President Obama often says that bending the curve in health spending downward is one of the main objectives of his health care reform agenda. There is indeed a consensus that health costs are growing at a rapid rate, and that reformers should work to slow the rising tide of spending.
But as Heritage’s Robert A. Book, Ph.D, and Jason D. Fodeman, M.D. point out, the big picture is not so simple. In order to successfully reduce health care spending, legislators must address what is causing expenses to rise in the first place. The big House and Senate bills are based on faulty assumptions.
According to Book and Fodeman, “The House and Senate bills appear to be based on a fundamental misunderstanding of the basic factors driving health care spending upward. As a result, instead of restraining these basic factors, the bills neglect some and reinforce others, driving spending upwards instead of downward.”
Book and Fodeman break down the drivers of health spending, explaining that increased spending can be due to negative factors or positive factors, such as advances in medical technology or new treatments for previously incurable diseases. Furthermore, increased spending can also be caused by higher prevalence of disease. It is not enough to look at overall health spending and declare it excessive; rather, reformers must focus on areas where spending does not reflect the value of care received by the patient.
Several factors lead to increased health spending: disease prevalence, increase in insurance coverage, new medical technology, and waste. All increase health spending, with varied effects on actual health of the patient.
But, as Book and Fodeman note, all of these increases take place within a distorted health care market, driven by misaligned economic incentives. Since 1965, “third-party payments increased from 48 percent to 85 percent”. Third party payers, they argue, “may appear to have an incentive to encourage efficient use of resources, but ultimately they do not pay the price for inefficiency.” Patients, doctors, and insurers alike are thus insulated from the direct effects of increased spending; patients and taxpayers ultimately experience the pain, albeit indirectly.

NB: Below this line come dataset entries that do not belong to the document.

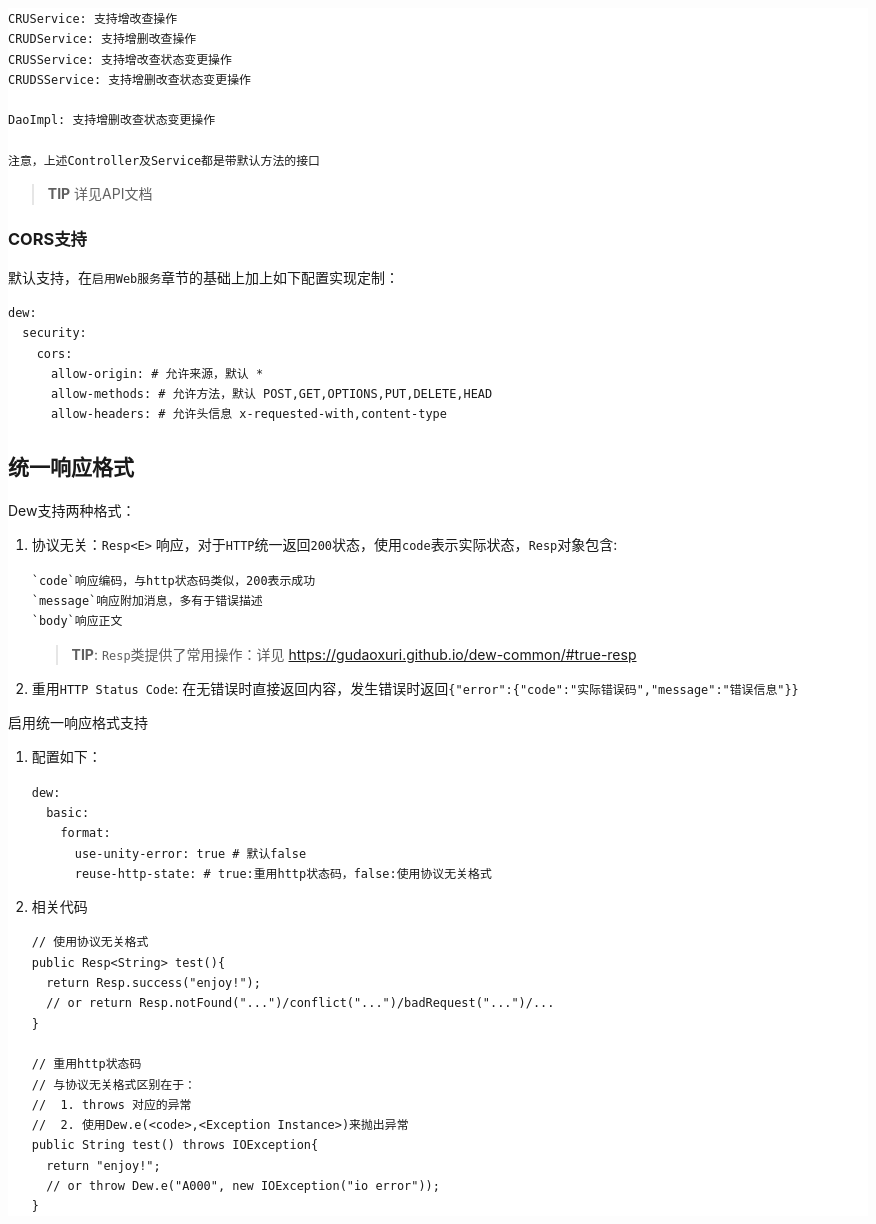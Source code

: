     CRUService: 支持增改查操作
    CRUDService: 支持增删改查操作
    CRUSService: 支持增改查状态变更操作
    CRUDSService: 支持增删改查状态变更操作
    
    DaoImpl: 支持增删改查状态变更操作
    
    注意，上述Controller及Service都是带默认方法的接口
    
> **TIP** 详见API文档
    
### CORS支持

默认支持，在`启用Web服务`章节的基础上加上如下配置实现定制：

    dew:
      security:
        cors:
          allow-origin: # 允许来源，默认 *
          allow-methods: # 允许方法，默认 POST,GET,OPTIONS,PUT,DELETE,HEAD
          allow-headers: # 允许头信息 x-requested-with,content-type

## 统一响应格式

Dew支持两种格式：

1. 协议无关：`Resp<E>` 响应，对于`HTTP`统一返回`200`状态，使用`code`表示实际状态，`Resp`对象包含:
 
       `code`响应编码，与http状态码类似，200表示成功
       `message`响应附加消息，多有于错误描述
       `body`响应正文
       
   > **TIP**: `Resp`类提供了常用操作：详见 https://gudaoxuri.github.io/dew-common/#true-resp

2. 重用`HTTP Status Code`: 在无错误时直接返回内容，发生错误时返回`{"error":{"code":"实际错误码","message":"错误信息"}}`

启用统一响应格式支持

1. 配置如下：

       dew:
         basic:
           format:
             use-unity-error: true # 默认false
             reuse-http-state: # true:重用http状态码，false:使用协议无关格式

2. 相关代码

       // 使用协议无关格式
       public Resp<String> test(){
         return Resp.success("enjoy!");
         // or return Resp.notFound("...")/conflict("...")/badRequest("...")/...
       }
       
       // 重用http状态码
       // 与协议无关格式区别在于：
       //  1. throws 对应的异常
       //  2. 使用Dew.e(<code>,<Exception Instance>)来抛出异常
       public String test() throws IOException{
         return "enjoy!";
         // or throw Dew.e("A000", new IOException("io error"));
       }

So will the giant House and Senate health bills succeed in bending the cost curve downward? No. Limits on out-of-pocket spending, mandates requiring coverage for a greater number of services, and the Senate bill’s excise tax on high-cost insurance plans would all increase overall health spending and health plan premiums in the private sector. This is in addition to massive increases in government spending on health care.
To reduce health spending, lawmakers should reform Medicare, Medicaid, and tax law regarding health insurance. Finally, Congress should create a true national insurance market and change regulations to promote choice and reward cost-efficient care. Loading new mandates, taxes, and regulations onto patients, doctors, and insurers, as the House and Senate bills would do, will only exacerbate current health spending increases.